• [Exercise instructions]:
Take the lines below beginning at the line that has "In case of self-calibration" and stopping after the line that has "on specific camera type.", and print them exactly as they are, with no other lines.

• [Entries supplied]:
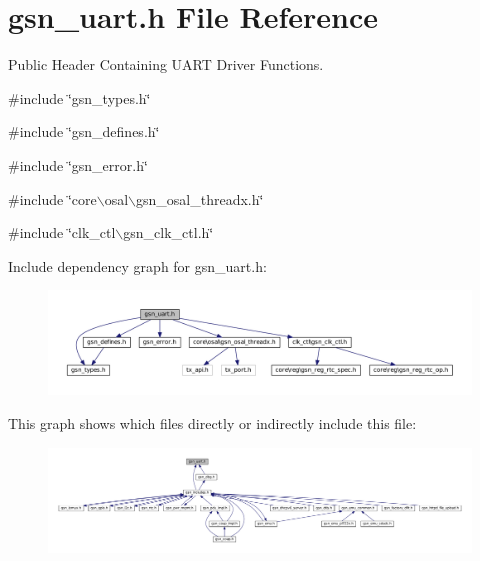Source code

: \hypertarget{a00600}{
\section{gsn\_\-uart.h File Reference}
\label{a00600}
}


Public Header Containing UART Driver Functions.  


{\ttfamily \#include \char`\"{}gsn\_\-types.h\char`\"{}}\par
{\ttfamily \#include \char`\"{}gsn\_\-defines.h\char`\"{}}\par
{\ttfamily \#include \char`\"{}gsn\_\-error.h\char`\"{}}\par
{\ttfamily \#include \char`\"{}core$\backslash$osal$\backslash$gsn\_\-osal\_\-threadx.h\char`\"{}}\par
{\ttfamily \#include \char`\"{}clk\_\-ctl$\backslash$gsn\_\-clk\_\-ctl.h\char`\"{}}\par
Include dependency graph for gsn\_\-uart.h:
\nopagebreak
\begin{figure}[H]
\begin{center}
\leavevmode
\includegraphics[width=400pt]{a00846}
\end{center}
\end{figure}
This graph shows which files directly or indirectly include this file:
\nopagebreak
\begin{figure}[H]
\begin{center}
\leavevmode
\includegraphics[width=400pt]{a00847}
\end{center}
\end{figure}
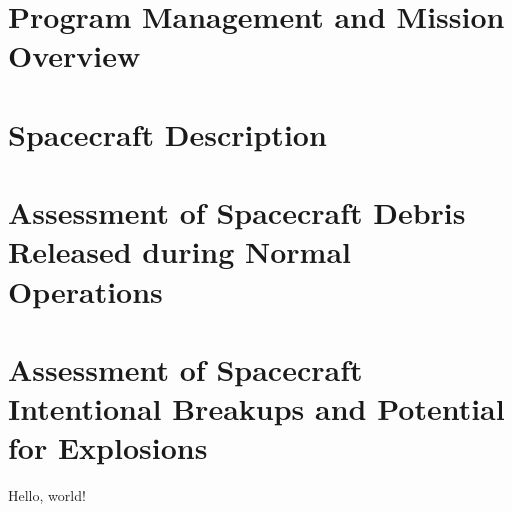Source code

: \documentclass{report}
\begin{document}
\tableofcontents


\section{Program Management and Mission Overview}

\section{Spacecraft Description}

\section{Assessment of Spacecraft Debris Released during Normal Operations}

\section{Assessment of Spacecraft Intentional Breakups and Potential for Explosions}

Hello, world!
\end{document}
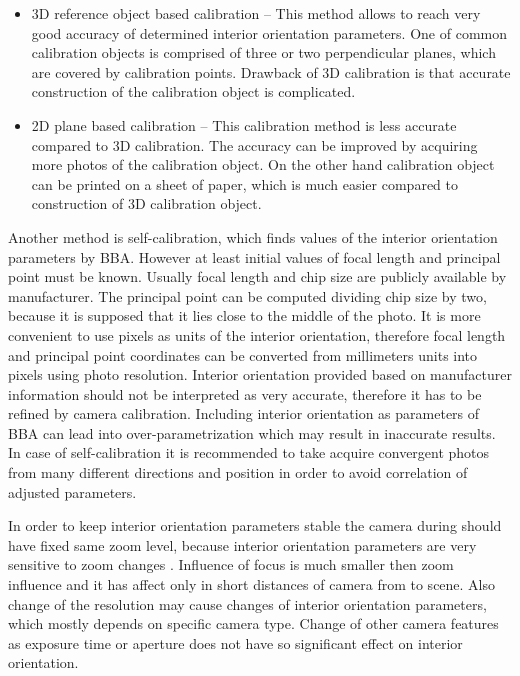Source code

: \documentclass[a4paper,12pt]{article}
\begin{document}

\begin{itemize}
\item 3D reference object based calibration -- This method allows to reach very good accuracy of determined 
interior orientation parameters. One of common calibration objects is comprised of three or two
perpendicular planes, which are covered by calibration points. Drawback of 3D calibration 
is that accurate construction of the calibration object is complicated.
\item 2D plane based calibration -- This calibration method is less accurate compared to 3D calibration. 
The accuracy can be improved by acquiring more photos of the calibration object.
On the other hand calibration object can be printed on a sheet of paper, which is much 
easier compared to construction of 3D calibration object.
\end{itemize}


Another method is self-calibration, which finds values of the interior orientation parameters by BBA.
However at least initial values of focal length and principal point must be known.
Usually focal length and chip size are publicly available by manufacturer. The principal point 
can be computed dividing chip size by two, because it is supposed that it lies close to 
the middle of the photo.
It is more convenient to use 
pixels as units of the interior orientation, therefore focal length and principal point coordinates can be 
converted from millimeters units into pixels using photo resolution. 
Interior orientation provided based on manufacturer information should not be interpreted as very accurate, therefore 
it has  to be refined by camera calibration.
Including interior orientation as parameters of BBA
can lead into over-parametrization which may result in inaccurate results.
In case of self-calibration it is recommended to take acquire convergent photos from many different directions and position in order
to avoid correlation of adjusted parameters. 


In order to keep interior orientation parameters stable the camera during should have fixed same zoom level,
because interior orientation parameters are very sensitive  to zoom changes \cite{labe2004geometric}.
Influence of focus is  much smaller then zoom influence and it has affect only in short distances of camera
from to scene.
Also change of the resolution may cause changes of interior orientation parameters, which mostly depends 
on specific camera type. 
Change of other camera features as exposure time or aperture does not have so significant effect on interior
orientation.
\end{document}
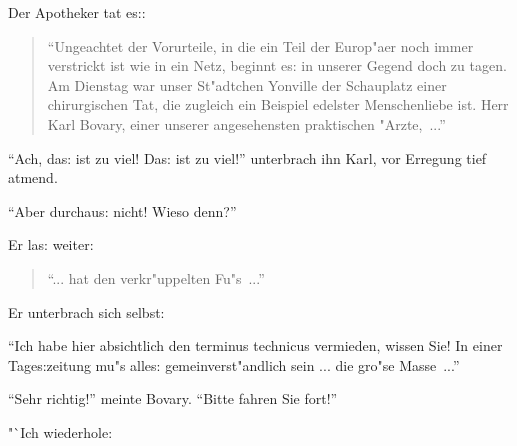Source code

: \documentclass[oneside,12pt]{book}
\newenvironment{antiqua}{\normalfont}{}%
\newcommand{\s}{s:}%
\begin{document}
Der Apotheker tat e{\s}:

\begin{quotation}\noindent
"`Ungeachtet der Vorurteile, in die ein Teil der Europ"aer noch
immer verstrickt ist wie in ein Netz, beginnt e{\s} in unserer
Gegend doch zu tagen. Am Dienstag war unser St"adtchen Yonville
der Schauplatz einer chirurgischen Tat, die zugleich ein Beispiel
edelster Menschenliebe ist. Herr Karl Bovary, einer unserer
angesehensten praktischen "Arzte,~..."'
\end{quotation}

"`Ach, da{\s} ist zu viel! Da{\s} ist zu viel!"' unterbrach ihn
Karl, vor Erregung tief atmend.

"`Aber durchau{\s} nicht! Wieso denn?"'

Er la{\s} weiter:

\begin{quotation}\noindent
"`... hat den verkr"uppelten Fu"s~..."'
\end{quotation}

Er unterbrach sich selbst:

"`Ich habe hier absichtlich den \begin{antiqua}terminus
technicus\end{antiqua} vermieden, wissen Sie! In einer
Tage{\s}zeitung mu"s alle{\s} gemeinverst"andlich sein ... die
gro"se Masse~..."'

"`Sehr richtig!"' meinte Bovary. "`Bitte fahren Sie fort!"'

"`Ich wiederhole:
\end{document}
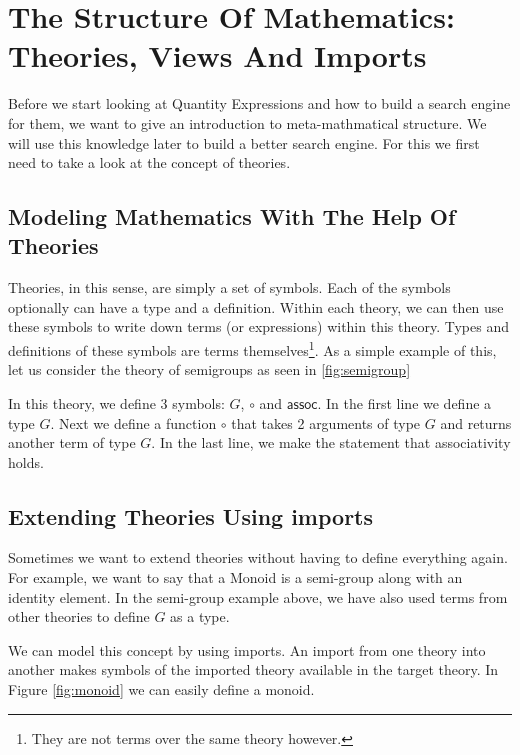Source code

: \section{The Structure Of Mathematics: Theories, Views And Imports}
\label{sec:mathoverview}

Before we start looking at Quantity Expressions and how to build a search engine for them, we want to give an introduction to meta-mathmatical structure. We will use this knowledge later to build a better search engine. For this we first need to take a look at the concept of theories.

\subsection{Modeling Mathematics With The Help Of Theories}

Theories, in this sense, are simply a set of symbols. Each of the symbols optionally can have a type and a definition. Within each theory, we can then use these symbols to write down terms (or expressions) within this theory. Types and definitions of these symbols are terms themselves\footnote{They are not terms over the same theory however. }. As a simple example of this, let us consider the theory of semigroups as seen in \ref{fig:semigroup}



In this theory, we define 3 symbols: $G$, $\circ$ and $\scriptstyle \mathsf{assoc}$. In the first line we define a type $G$. Next we define a function $\circ$ that takes 2 arguments of type $G$ and returns another term of type $G$. In the last line, we make the statement that associativity holds.

\subsection{Extending Theories Using imports}

Sometimes we want to extend theories without having to define everything again. For example, we want to say that a Monoid is a semi-group along with an identity element. In the semi-group example above, we have also used terms from other theories to define $G$ as a type.

We can model this concept by using imports. An import from one theory into another makes symbols of the imported theory available in the target theory. In Figure \ref{fig:monoid} we can easily define a monoid.

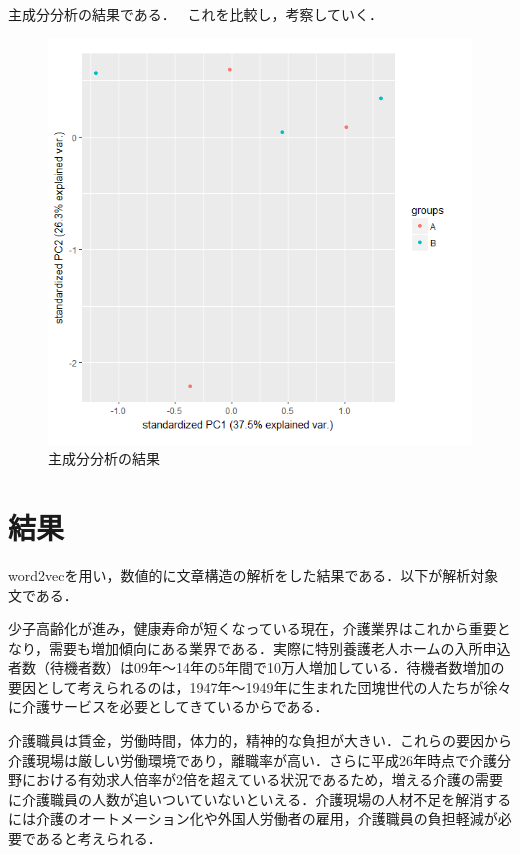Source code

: 主成分分析の結果である．　
これを比較し，考察していく．

\begin{figure}[htb]
\centering
\includegraphics[width=13cm]{4-38.png}
\caption{主成分分析の結果}\label{4-38}
\end{figure}
\newpage

\chapter{結果}

word2vecを用い，数値的に文章構造の解析をした結果である．以下が解析対象文である．

少子高齢化が進み，健康寿命が短くなっている現在，介護業界はこれから重要となり，需要も増加傾向にある業界である．実際に特別養護老人ホームの入所申込者数（待機者数）は09年～14年の5年間で10万人増加している．待機者数増加の要因として考えられるのは，1947年～1949年に生まれた団塊世代の人たちが徐々に介護サービスを必要としてきているからである．

介護職員は賃金，労働時間，体力的，精神的な負担が大きい．これらの要因から介護現場は厳しい労働環境であり，離職率が高い．さらに平成26年時点で介護分野における有効求人倍率が2倍を超えている状況であるため，増える介護の需要に介護職員の人数が追いついていないといえる．介護現場の人材不足を解消するには介護のオートメーション化や外国人労働者の雇用，介護職員の負担軽減が必要であると考えられる．

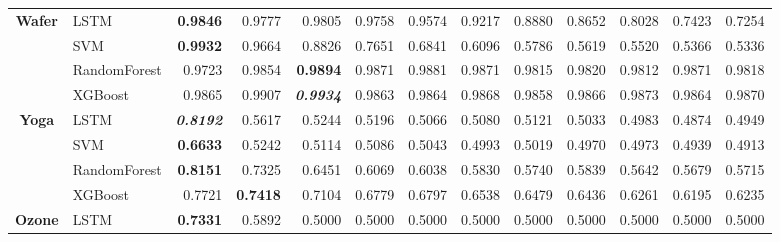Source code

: \begin{table}[H]
\begin{adjustbox}{max width=12cm}
\begin{tabular}{|c|l|r|r|r|r|r|r|r|r|r|r|r|}
			\hline
			\textbf{Wafer}        & LSTM         & \textbf{0.9846}          & 0.9777          & 0.9805                   & 0.9758                   & 0.9574          & 0.9217                   & 0.8880 & 0.8652 & 0.8028                   & 0.7423          & 0.7254          \\
			                      & SVM          & \textbf{0.9932}          & 0.9664          & 0.8826                   & 0.7651                   & 0.6841          & 0.6096                   & 0.5786 & 0.5619 & 0.5520                   & 0.5366          & 0.5336          \\
			                      & RandomForest & 0.9723                   & 0.9854          & \textbf{0.9894}          & 0.9871                   & 0.9881          & 0.9871                   & 0.9815 & 0.9820 & 0.9812                   & 0.9871          & 0.9818          \\
			                      & XGBoost      & 0.9865                   & 0.9907          & \textit{\textbf{0.9934}} & 0.9863                   & 0.9864          & 0.9868                   & 0.9858 & 0.9866 & 0.9873                   & 0.9864          & 0.9870          \\
			\hline
			\textbf{Yoga}         & LSTM         & \textit{\textbf{0.8192}} & 0.5617          & 0.5244                   & 0.5196                   & 0.5066          & 0.5080                   & 0.5121 & 0.5033 & 0.4983                   & 0.4874          & 0.4949          \\
			                      & SVM          & \textbf{0.6633}          & 0.5242          & 0.5114                   & 0.5086                   & 0.5043          & 0.4993                   & 0.5019 & 0.4970 & 0.4973                   & 0.4939          & 0.4913          \\
			                      & RandomForest & \textbf{0.8151}          & 0.7325          & 0.6451                   & 0.6069                   & 0.6038          & 0.5830                   & 0.5740 & 0.5839 & 0.5642                   & 0.5679          & 0.5715          \\
			                      & XGBoost      & 0.7721                   & \textbf{0.7418} & 0.7104                   & 0.6779                   & 0.6797          & 0.6538                   & 0.6479 & 0.6436 & 0.6261                   & 0.6195          & 0.6235          \\
			\hline
			\textbf{Ozone}        & LSTM         & \textbf{0.7331}          & 0.5892          & 0.5000                   & 0.5000                   & 0.5000          & 0.5000                   & 0.5000 & 0.5000 & 0.5000                   & 0.5000          & 0.5000          \\

\end{tabular}
\end{adjustbox}
\end{table}

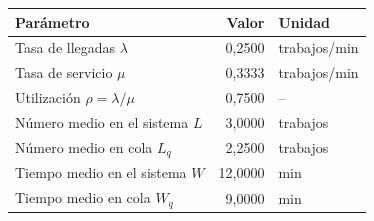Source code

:\begin{tabular}{lrl}
\toprule
Parámetro & Valor & Unidad \\
\midrule
Tasa de llegadas $\lambda$ & 0,2500 & trabajos/min \\
Tasa de servicio $\mu$ & 0,3333 & trabajos/min \\
Utilización $\rho=\lambda/\mu$ & 0,7500 & -- \\
Número medio en el sistema $L$ & 3,0000 & trabajos \\
Número medio en cola $L_q$ & 2,2500 & trabajos \\
Tiempo medio en el sistema $W$ & 12,0000 & min \\
Tiempo medio en cola $W_q$ & 9,0000 & min \\
\bottomrule
\end{tabular}
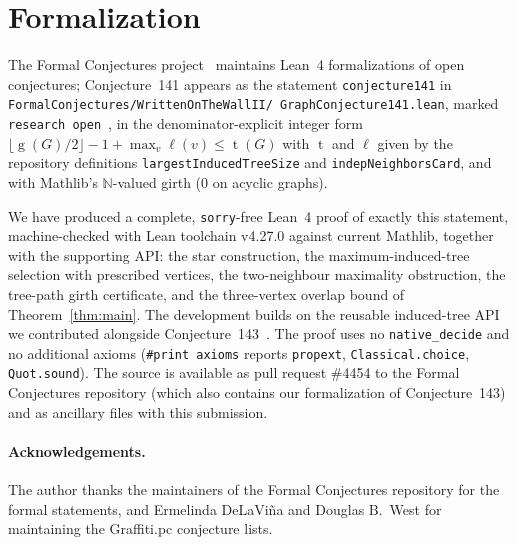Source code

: \documentclass[11pt]{article}
\numberwithin{equation}{section}
\theoremstyle{remark}
\newcommand{\tr}{\operatorname{t}}
\newcommand{\gr}{\operatorname{g}}
\newcommand{\lv}{\ell}
\begin{document}
\section{Formalization}\label{sec:formal}

The Formal Conjectures project~\cite{FC} maintains Lean~4 formalizations of
open conjectures; Conjecture~141 appears as the statement
\texttt{conjecture141} in
\texttt{FormalConjectures/\allowbreak WrittenOnTheWallII/\allowbreak
GraphConjecture141.lean},
marked \texttt{research open}~\cite{FC141}, in the denominator-explicit
integer form
$\lfloor\gr(G)/2\rfloor-1+\max_v\lv(v)\le\tr(G)$
with $\tr$ and $\lv$ given by the repository definitions
\texttt{largestInducedTreeSize} and \texttt{indepNeighborsCard}, and with
Mathlib's $\mathbb{N}$-valued girth ($0$ on acyclic graphs).

We have produced a complete, \texttt{sorry}-free Lean~4 proof of exactly this
statement, machine-checked with Lean toolchain v4.27.0 against current
Mathlib, together with the supporting API: the star construction, the
maximum-induced-tree selection with prescribed vertices, the two-neighbour
maximality obstruction, the tree-path girth certificate, and the
three-vertex overlap bound of Theorem~\ref{thm:main}.  The development
builds on the reusable induced-tree API we contributed alongside
Conjecture~143~\cite{W143}.  The proof uses no \texttt{native\_decide} and no
additional axioms (\texttt{\#print axioms} reports \texttt{propext},
\texttt{Classical.choice}, \texttt{Quot.sound}).  The source is available as
pull request \#4454 to the Formal Conjectures repository (which also contains
our formalization of Conjecture~143) and as ancillary files with this
submission.

\paragraph{Acknowledgements.}
The author thanks the maintainers of the Formal Conjectures repository for
the formal statements, and Ermelinda DeLaVi\~na and Douglas B.\ West for
maintaining the Graffiti.pc conjecture lists.
\end{document}
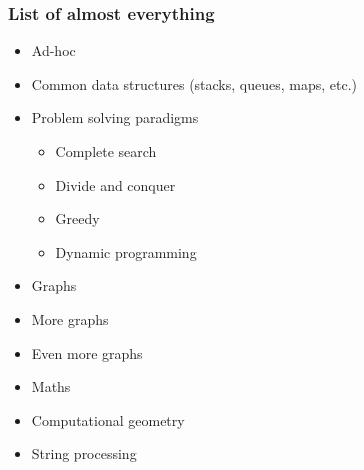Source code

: \documentclass[svgnames,dvipsnames,usenames]{beamer}
\begin{document}
\begin{frame}
    \frametitle{List of almost everything}
    \begin{itemize}
            \pause
        \item Ad-hoc
            \pause
        \item Common data structures (stacks, queues, maps, etc.)
            \pause
        \item Problem solving paradigms
            \begin{itemize}
                    \pause
                \item Complete search
                    \pause
                \item Divide and conquer
                    \pause
                \item Greedy
                    \pause
                \item Dynamic programming
            \end{itemize}
            \pause
        \item Graphs
            \pause
        \item More graphs
            \pause
        \item Even more graphs
            \pause
        \item Maths
            \pause
        \item Computational geometry
            \pause
        \item String processing
    \end{itemize}
\end{frame}
\end{document}
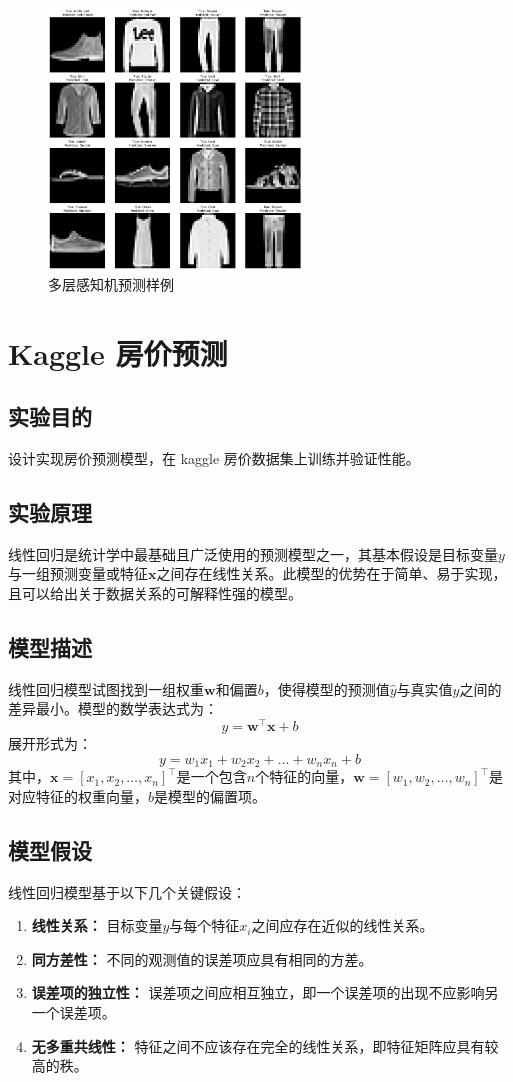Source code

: \documentclass[a4paper,12pt]{article}
\begin{document}
\begin{figure}[htbp]
	\centering
	\includegraphics[width=0.6\textwidth]{7.png}
	\caption{多层感知机预测样例}
\end{figure}


\newpage
\section{Kaggle 房价预测}
\subsection{实验目的}
设计实现房价预测模型，在 kaggle 房价数据集上训练并验证性能。
\subsection{实验原理}
线性回归是统计学中最基础且广泛使用的预测模型之一，其基本假设是目标变量$y$与一组预测变量或特征$\mathbf{x}$之间存在线性关系。此模型的优势在于简单、易于实现，且可以给出关于数据关系的可解释性强的模型。

\subsection{模型描述}
线性回归模型试图找到一组权重$\mathbf{w}$和偏置$b$，使得模型的预测值$\hat{y}$与真实值$y$之间的差异最小。模型的数学表达式为：
\[
y = \mathbf{w}^\top \mathbf{x} + b
\]
展开形式为：
\[
y = w_1 x_1 + w_2 x_2 + \ldots + w_n x_n + b
\]
其中，$\mathbf{x} = [x_1, x_2, \ldots, x_n]^\top$是一个包含$n$个特征的向量，$\mathbf{w} = [w_1, w_2, \ldots, w_n]^\top$是对应特征的权重向量，$b$是模型的偏置项。

\subsection{模型假设}
线性回归模型基于以下几个关键假设：
\begin{enumerate}
	\item \textbf{线性关系：} 目标变量$y$与每个特征$x_i$之间应存在近似的线性关系。
	\item \textbf{同方差性：} 不同的观测值的误差项应具有相同的方差。
	\item \textbf{误差项的独立性：} 误差项之间应相互独立，即一个误差项的出现不应影响另一个误差项。
	\item \textbf{无多重共线性：} 特征之间不应该存在完全的线性关系，即特征矩阵应具有较高的秩。
\end{enumerate}
\end{document}
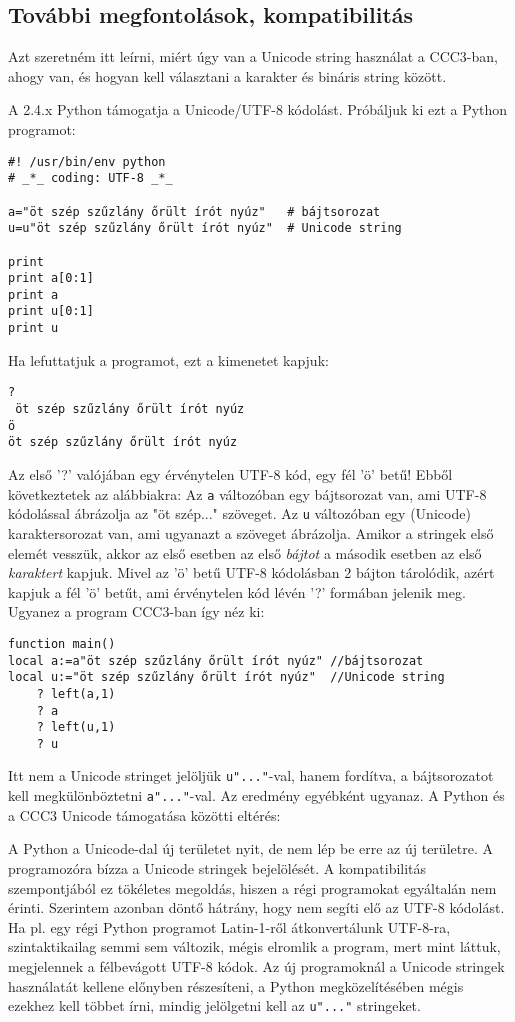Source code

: \subsection{További megfontolások, kompatibilitás}

Azt szeretném itt leírni, 
miért úgy van a Unicode string használat a CCC3-ban, ahogy van,
és hogyan kell választani a karakter és bináris string között. 

A 2.4.x Python támogatja a Unicode/UTF-8 kódolást.
Próbáljuk ki ezt a Python programot:
\begin{verbatim}
#! /usr/bin/env python
# _*_ coding: UTF-8 _*_

a="öt szép szűzlány őrült írót nyúz"   # bájtsorozat
u=u"öt szép szűzlány őrült írót nyúz"  # Unicode string

print 
print a[0:1]
print a
print u[0:1]
print u
\end{verbatim}
Ha lefuttatjuk a programot, ezt a kimenetet kapjuk: 
\begin{verbatim}
?
 öt szép szűzlány őrült írót nyúz
ö 
öt szép szűzlány őrült írót nyúz
\end{verbatim}
Az első '?' valójában egy érvénytelen UTF-8 kód, egy fél 'ö' betű!
Ebből következtetek az alábbiakra:
Az \verb!a! változóban egy bájtsorozat van, ami UTF-8 kódolással
ábrázolja az "öt szép..." szöveget. Az \verb!u! változóban egy
(Unicode) karaktersorozat van, ami ugyanazt a szöveget ábrázolja.
Amikor a stringek első elemét vesszük, akkor az első esetben
az első {\em bájtot\/} a második esetben az első {\em karaktert\/}
kapjuk. Mivel az 'ö' betű UTF-8 kódolásban 2 bájton tárolódik,
azért kapjuk a fél 'ö' betűt, ami érvénytelen kód lévén '?' formában
jelenik meg. 
Ugyanez a program CCC3-ban így néz ki:
\begin{verbatim}
function main()
local a:=a"öt szép szűzlány őrült írót nyúz" //bájtsorozat
local u:="öt szép szűzlány őrült írót nyúz"  //Unicode string
    ? left(a,1)
    ? a
    ? left(u,1)
    ? u
\end{verbatim}
Itt nem a Unicode stringet jelöljük \verb!u"..."!-val,
hanem fordítva, a bájtsorozatot kell megkülönböztetni \verb!a"..."!-val.
Az eredmény egyébként ugyanaz. A Python és a CCC3 Unicode támogatása 
közötti  eltérés:

A Python a Unicode-dal új területet nyit, de nem lép be erre
az új területre. A programozóra bízza a Unicode stringek bejelölését.
A kompatibilitás szempontjából ez tökéletes megoldás, hiszen a
régi programokat egyáltalán nem érinti. Szerintem azonban döntő
hátrány, hogy nem segíti elő az UTF-8 kódolást. Ha pl. egy régi
Python programot Latin-1-ről átkonvertálunk UTF-8-ra,
szintaktikailag semmi sem változik, mégis elromlik a program,
mert mint láttuk, megjelennek a félbevágott UTF-8 kódok.
Az új programoknál a Unicode stringek használatát kellene
előnyben részesíteni, a Python megközelítésében mégis
ezekhez kell többet írni, mindig jelölgetni kell az
\verb!u"..."! stringeket.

• [Answer to this task]:
In case of self-calibration it is recommended to take acquire convergent photos from many different directions and position in order
to avoid correlation of adjusted parameters. 


In order to keep interior orientation parameters stable the camera during should have fixed same zoom level,
because interior orientation parameters are very sensitive  to zoom changes \cite{labe2004geometric}.
Influence of focus is  much smaller then zoom influence and it has affect only in short distances of camera
from to scene.
Also change of the resolution may cause changes of interior orientation parameters, which mostly depends 
on specific camera type. 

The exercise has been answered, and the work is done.